Art Essays

Annie Leibovitz: A Photographer's Life

Published November 27, 2010
Annie Leibovitz, Susan Sontag, Quai des Grands Augustins, Paris, 2002

Annie Leibovitz’s career reads like one long cautionary tale on the fickleness of fame – a condition the poet, Rilke, famously described as “the sum of all misunderstandings”. As the world’s leading photographer of celebrities she has become a celebrity in her own right. This is the main reason her exhibition at the Museum of Contemporary Art is drawing big audiences.
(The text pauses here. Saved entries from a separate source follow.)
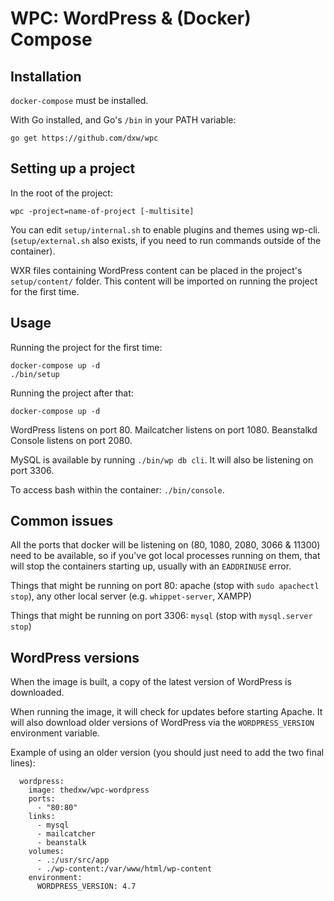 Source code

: # WPC: WordPress & (Docker) Compose

## Installation

`docker-compose` must be installed.

With Go installed, and Go's `/bin` in your PATH variable:

```
go get https://github.com/dxw/wpc
```

## Setting up a project

In the root of the project:

```
wpc -project=name-of-project [-multisite]
```

You can edit `setup/internal.sh` to enable plugins and themes using wp-cli. (`setup/external.sh` also exists, if you need to run commands outside of the container).

WXR files containing WordPress content can be placed in the project's `setup/content/` folder. This content will be imported on running the project for the first time.

## Usage

Running the project for the first time:

```
docker-compose up -d
./bin/setup
```

Running the project after that:

```
docker-compose up -d
```

WordPress listens on port 80. Mailcatcher listens on port 1080. Beanstalkd Console listens on port 2080.

MySQL is available by running `./bin/wp db cli`. It will also be listening on port 3306.

To access bash within the container: `./bin/console`.

## Common issues

All the ports that docker will be listening on (80, 1080, 2080, 3066 & 11300) need to be available, so if you've got local processes running on them, that will stop the containers starting up, usually with an `EADDRINUSE` error.

Things that might be running on port 80: apache (stop with `sudo apachectl stop`), any other local server (e.g. `whippet-server`, XAMPP)

Things that might be running on port 3306: `mysql` (stop with `mysql.server stop`)

## WordPress versions

When the image is built, a copy of the latest version of WordPress is downloaded.

When running the image, it will check for updates before starting Apache. It will also download older versions of WordPress via the `WORDPRESS_VERSION` environment variable.

Example of using an older version (you should just need to add the two final lines):

```
  wordpress:
    image: thedxw/wpc-wordpress
    ports:
      - "80:80"
    links:
      - mysql
      - mailcatcher
      - beanstalk
    volumes:
      - .:/usr/src/app
      - ./wp-content:/var/www/html/wp-content
    environment:
      WORDPRESS_VERSION: 4.7
```
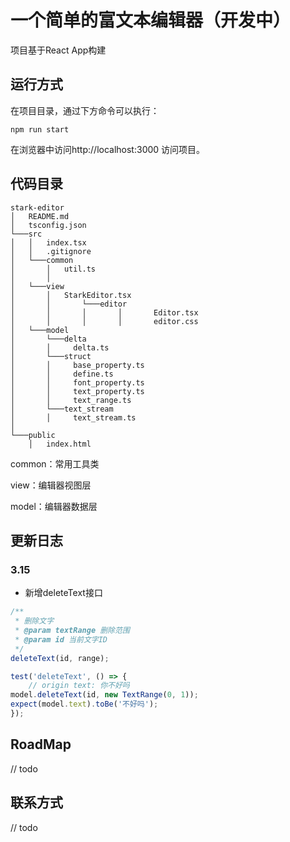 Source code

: # 一个简单的富文本编辑器（开发中）

项目基于React App构建

## 运行方式

在项目目录，通过下方命令可以执行：

```
npm run start
```

在浏览器中访问http://localhost:3000 访问项目。

## 代码目录

```
stark-editor
│   README.md
│   tsconfig.json    
└───src
│   │   index.tsx
│   │   .gitignore
│   └───common
│       │   util.ts
│       │   
│   └───view
│       │   StarkEditor.tsx
│       │       └───editor
│       │       │       │       Editor.tsx
│       │       │       │       editor.css
│   └───model
│       └───delta
│       │     delta.ts
│       └───struct
│       │     base_property.ts
│       │     define.ts
│       │     font_property.ts
│       │     text_property.ts
│       │     text_range.ts
│       └───text_stream
│       │     text_stream.ts
│   
└───public
    │   index.html
```

common：常用工具类

view：编辑器视图层

model：编辑器数据层

## 更新日志

### 3.15

- 新增deleteText接口

```typescript
/**
 * 删除文字
 * @param textRange 删除范围
 * @param id 当前文字ID
 */
deleteText(id, range);

test('deleteText', () => {
    // origin text: 你不好吗
model.deleteText(id, new TextRange(0, 1));
expect(model.text).toBe('不好吗');
});
```

## RoadMap

// todo

## 联系方式

// todo
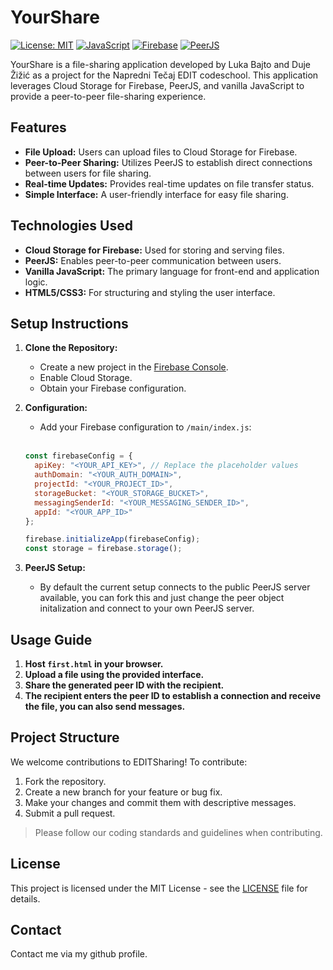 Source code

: # YourShare
[![License: MIT](https://img.shields.io/badge/License-MIT-yellow.svg)](https://opensource.org/licenses/MIT)
[![JavaScript](https://img.shields.io/badge/JavaScript-F7DF1E?style=flat&logo=javascript&logoColor=black)](https://www.javascript.com/)
[![Firebase](https://img.shields.io/badge/Firebase-FFCA28?style=flat&logo=firebase&logoColor=black)](https://firebase.google.com/)
[![PeerJS](https://img.shields.io/badge/PeerJS-BEE3F8?style=flat&logo=javascript&logoColor=black)](https://peerjs.com/) </br>

YourShare is a file-sharing application developed by Luka Bajto and Duje Žižić as a project for the Napredni Tečaj EDIT codeschool. This application leverages Cloud Storage for Firebase, PeerJS, and vanilla JavaScript to provide a peer-to-peer file-sharing experience.

## Features

-   **File Upload:** Users can upload files to Cloud Storage for Firebase.
-   **Peer-to-Peer Sharing:** Utilizes PeerJS to establish direct connections between users for file sharing.
-   **Real-time Updates:** Provides real-time updates on file transfer status.
-   **Simple Interface:** A user-friendly interface for easy file sharing.

## Technologies Used

-   **Cloud Storage for Firebase:** Used for storing and serving files.
-   **PeerJS:** Enables peer-to-peer communication between users.
-   **Vanilla JavaScript:** The primary language for front-end and application logic.
-   **HTML5/CSS3:** For structuring and styling the user interface.

## Setup Instructions

1.  **Clone the Repository:**

    -   Create a new project in the [Firebase Console](https://console.firebase.google.com/).
    -   Enable Cloud Storage.
    -   Obtain your Firebase configuration.

3.  **Configuration:**
    -   Add your Firebase configuration to `/main/index.js`: </br> </br>
    
    ```js
    const firebaseConfig = {
      apiKey: "<YOUR_API_KEY>", // Replace the placeholder values
      authDomain: "<YOUR_AUTH_DOMAIN>",
      projectId: "<YOUR_PROJECT_ID>",
      storageBucket: "<YOUR_STORAGE_BUCKET>",
      messagingSenderId: "<YOUR_MESSAGING_SENDER_ID>",
      appId: "<YOUR_APP_ID>"
    };
    
    firebase.initializeApp(firebaseConfig);
    const storage = firebase.storage();
    ```

4.  **PeerJS Setup:**
    - By default the current setup connects to the public PeerJS server available, you can fork this and just change the peer object initalization and connect to your own PeerJS server.

## Usage Guide

1.  **Host `first.html` in your browser.**
2.  **Upload a file using the provided interface.**
3.  **Share the generated peer ID with the recipient.**
4.  **The recipient enters the peer ID to establish a connection and receive the file, you can also send messages.**

## Project Structure

We welcome contributions to EDITSharing! To contribute:

1.  Fork the repository.
2.  Create a new branch for your feature or bug fix.
3.  Make your changes and commit them with descriptive messages.
4.  Submit a pull request.

> Please follow our coding standards and guidelines when contributing.

## License

This project is licensed under the MIT License - see the [LICENSE](LICENSE) file for details.

## Contact

Contact me via my github profile.
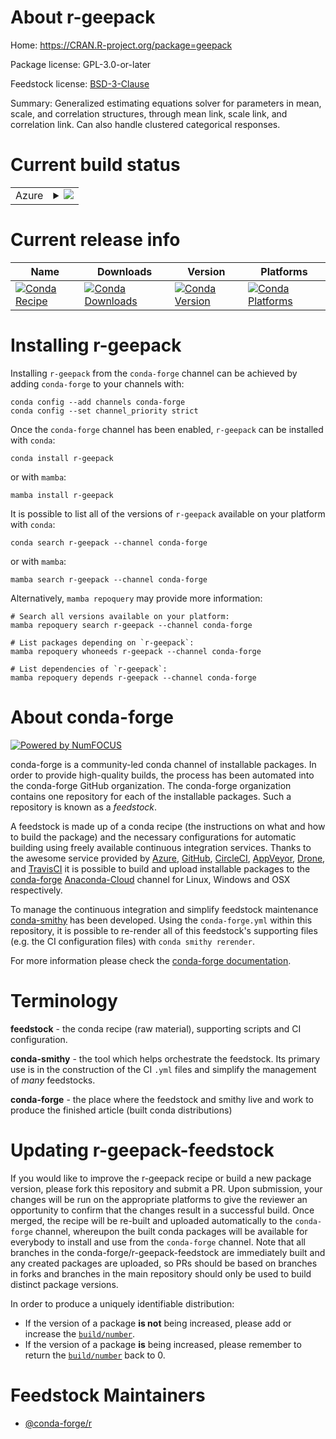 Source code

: About r-geepack
===============

Home: https://CRAN.R-project.org/package=geepack

Package license: GPL-3.0-or-later

Feedstock license: [BSD-3-Clause](https://github.com/conda-forge/r-geepack-feedstock/blob/main/LICENSE.txt)

Summary: Generalized estimating equations solver for parameters in mean, scale, and correlation structures, through mean link, scale link, and correlation link. Can also handle clustered categorical responses.

Current build status
====================


<table>
    
  <tr>
    <td>Azure</td>
    <td>
      <details>
        <summary>
          <a href="https://dev.azure.com/conda-forge/feedstock-builds/_build/latest?definitionId=1169&branchName=main">
            <img src="https://dev.azure.com/conda-forge/feedstock-builds/_apis/build/status/r-geepack-feedstock?branchName=main">
          </a>
        </summary>
        <table>
          <thead><tr><th>Variant</th><th>Status</th></tr></thead>
          <tbody><tr>
              <td>linux_64_r_base4.1</td>
              <td>
                <a href="https://dev.azure.com/conda-forge/feedstock-builds/_build/latest?definitionId=1169&branchName=main">
                  <img src="https://dev.azure.com/conda-forge/feedstock-builds/_apis/build/status/r-geepack-feedstock?branchName=main&jobName=linux&configuration=linux_64_r_base4.1" alt="variant">
                </a>
              </td>
            </tr><tr>
              <td>linux_64_r_base4.2</td>
              <td>
                <a href="https://dev.azure.com/conda-forge/feedstock-builds/_build/latest?definitionId=1169&branchName=main">
                  <img src="https://dev.azure.com/conda-forge/feedstock-builds/_apis/build/status/r-geepack-feedstock?branchName=main&jobName=linux&configuration=linux_64_r_base4.2" alt="variant">
                </a>
              </td>
            </tr><tr>
              <td>osx_64_r_base4.1</td>
              <td>
                <a href="https://dev.azure.com/conda-forge/feedstock-builds/_build/latest?definitionId=1169&branchName=main">
                  <img src="https://dev.azure.com/conda-forge/feedstock-builds/_apis/build/status/r-geepack-feedstock?branchName=main&jobName=osx&configuration=osx_64_r_base4.1" alt="variant">
                </a>
              </td>
            </tr><tr>
              <td>osx_64_r_base4.2</td>
              <td>
                <a href="https://dev.azure.com/conda-forge/feedstock-builds/_build/latest?definitionId=1169&branchName=main">
                  <img src="https://dev.azure.com/conda-forge/feedstock-builds/_apis/build/status/r-geepack-feedstock?branchName=main&jobName=osx&configuration=osx_64_r_base4.2" alt="variant">
                </a>
              </td>
            </tr><tr>
              <td>win_64</td>
              <td>
                <a href="https://dev.azure.com/conda-forge/feedstock-builds/_build/latest?definitionId=1169&branchName=main">
                  <img src="https://dev.azure.com/conda-forge/feedstock-builds/_apis/build/status/r-geepack-feedstock?branchName=main&jobName=win&configuration=win_64_" alt="variant">
                </a>
              </td>
            </tr>
          </tbody>
        </table>
      </details>
    </td>
  </tr>
</table>

Current release info
====================

| Name | Downloads | Version | Platforms |
| --- | --- | --- | --- |
| [![Conda Recipe](https://img.shields.io/badge/recipe-r--geepack-green.svg)](https://anaconda.org/conda-forge/r-geepack) | [![Conda Downloads](https://img.shields.io/conda/dn/conda-forge/r-geepack.svg)](https://anaconda.org/conda-forge/r-geepack) | [![Conda Version](https://img.shields.io/conda/vn/conda-forge/r-geepack.svg)](https://anaconda.org/conda-forge/r-geepack) | [![Conda Platforms](https://img.shields.io/conda/pn/conda-forge/r-geepack.svg)](https://anaconda.org/conda-forge/r-geepack) |

Installing r-geepack
====================

Installing `r-geepack` from the `conda-forge` channel can be achieved by adding `conda-forge` to your channels with:

```
conda config --add channels conda-forge
conda config --set channel_priority strict
```

Once the `conda-forge` channel has been enabled, `r-geepack` can be installed with `conda`:

```
conda install r-geepack
```

or with `mamba`:

```
mamba install r-geepack
```

It is possible to list all of the versions of `r-geepack` available on your platform with `conda`:

```
conda search r-geepack --channel conda-forge
```

or with `mamba`:

```
mamba search r-geepack --channel conda-forge
```

Alternatively, `mamba repoquery` may provide more information:

```
# Search all versions available on your platform:
mamba repoquery search r-geepack --channel conda-forge

# List packages depending on `r-geepack`:
mamba repoquery whoneeds r-geepack --channel conda-forge

# List dependencies of `r-geepack`:
mamba repoquery depends r-geepack --channel conda-forge
```


About conda-forge
=================

[![Powered by
NumFOCUS](https://img.shields.io/badge/powered%20by-NumFOCUS-orange.svg?style=flat&colorA=E1523D&colorB=007D8A)](https://numfocus.org)

conda-forge is a community-led conda channel of installable packages.
In order to provide high-quality builds, the process has been automated into the
conda-forge GitHub organization. The conda-forge organization contains one repository
for each of the installable packages. Such a repository is known as a *feedstock*.

A feedstock is made up of a conda recipe (the instructions on what and how to build
the package) and the necessary configurations for automatic building using freely
available continuous integration services. Thanks to the awesome service provided by
[Azure](https://azure.microsoft.com/en-us/services/devops/), [GitHub](https://github.com/),
[CircleCI](https://circleci.com/), [AppVeyor](https://www.appveyor.com/),
[Drone](https://cloud.drone.io/welcome), and [TravisCI](https://travis-ci.com/)
it is possible to build and upload installable packages to the
[conda-forge](https://anaconda.org/conda-forge) [Anaconda-Cloud](https://anaconda.org/)
channel for Linux, Windows and OSX respectively.

To manage the continuous integration and simplify feedstock maintenance
[conda-smithy](https://github.com/conda-forge/conda-smithy) has been developed.
Using the ``conda-forge.yml`` within this repository, it is possible to re-render all of
this feedstock's supporting files (e.g. the CI configuration files) with ``conda smithy rerender``.

For more information please check the [conda-forge documentation](https://conda-forge.org/docs/).

Terminology
===========

**feedstock** - the conda recipe (raw material), supporting scripts and CI configuration.

**conda-smithy** - the tool which helps orchestrate the feedstock.
                   Its primary use is in the construction of the CI ``.yml`` files
                   and simplify the management of *many* feedstocks.

**conda-forge** - the place where the feedstock and smithy live and work to
                  produce the finished article (built conda distributions)


Updating r-geepack-feedstock
============================

If you would like to improve the r-geepack recipe or build a new
package version, please fork this repository and submit a PR. Upon submission,
your changes will be run on the appropriate platforms to give the reviewer an
opportunity to confirm that the changes result in a successful build. Once
merged, the recipe will be re-built and uploaded automatically to the
`conda-forge` channel, whereupon the built conda packages will be available for
everybody to install and use from the `conda-forge` channel.
Note that all branches in the conda-forge/r-geepack-feedstock are
immediately built and any created packages are uploaded, so PRs should be based
on branches in forks and branches in the main repository should only be used to
build distinct package versions.

In order to produce a uniquely identifiable distribution:
 * If the version of a package **is not** being increased, please add or increase
   the [``build/number``](https://docs.conda.io/projects/conda-build/en/latest/resources/define-metadata.html#build-number-and-string).
 * If the version of a package **is** being increased, please remember to return
   the [``build/number``](https://docs.conda.io/projects/conda-build/en/latest/resources/define-metadata.html#build-number-and-string)
   back to 0.

Feedstock Maintainers
=====================

* [@conda-forge/r](https://github.com/conda-forge/r/)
Not only is our curiosity engaged by the people she has photographed, we are equally curious about the woman behind the camera.
Leibovitz, recognised as the most famous and highly-paid photographer in the world, made the news last year for having run up a debt of US $24 million. No-one seems to know exactly how she did it, although poor real estate investments may be the most likely explanation. In some ways it only seems to confirm her status as a celebrity, as spectacular financial crashes are included in the job description nowadays.
The most disappointing aspect of this glittering tale is the work itself, which hardly justifies Leibovitz’s exalted reputation. I’m not trying to trim a tall poppy, merely expressing an honest reaction to this show. Put Leibovitz’s pictures alongside those of any great photographer of the twentieth century – from Cartier-Bresson to Robert Frank, from Diane Arbus to Josef Koudelka, and they rate no better than average. To be frank, there are more talented photographers working for the Fairfax press.
Leibovitz is chiefly known for a handful of iconic images, most prominent being the nude pregnant Demi Moore on the cover of Vanity Fair of August 1991; and the shot of a naked John Lennon crouching over a fully clothed Yoko Ono, which appeared on a Rolling Stone cover in January 1981. The image gained force from the fact that Lennon was murdered only a few hours after the photo session.
As a “rock and roll photographer” she toured with the Rolling Stones and took a series of pictures that have become forever identified with the band. In her work for Vanity Fair she has had the privilege of photographing actors, models, politicians, and every other life form that flourishes in the media spotlight. It is hardly an exaggeration to say that being photographed by Annie Leibovitz is one of the defining features of being a celebrity today.
Leibovitz’s name conjures up thoughts of Whoopi Goldberg in a bath of milk; Sylvester Stallone in the pose of Rodin’s Thinker; the March 2006 Vanity Fair cover shot of Tom Ford with a nude Keira Knightley and Scarlet Johansson; a stern portrait of Queen Elizabeth II, and a controversial one of a semi-clothed Miley Cyrus.
Don’t expect to find these in the MCA show, which focuses on Leibovitz’s work from 1990-2005. This period roughly coincides with her relationship with the legendary American public intellectual, Susan Sontag. Leibovitz met Sontag on a photo shoot in 1989, and they soon became one of New York’s power couples. Whatever the nature of their relationship, it was a loving one, perhaps tinged with a little hero-worship on Leibovitz’s behalf.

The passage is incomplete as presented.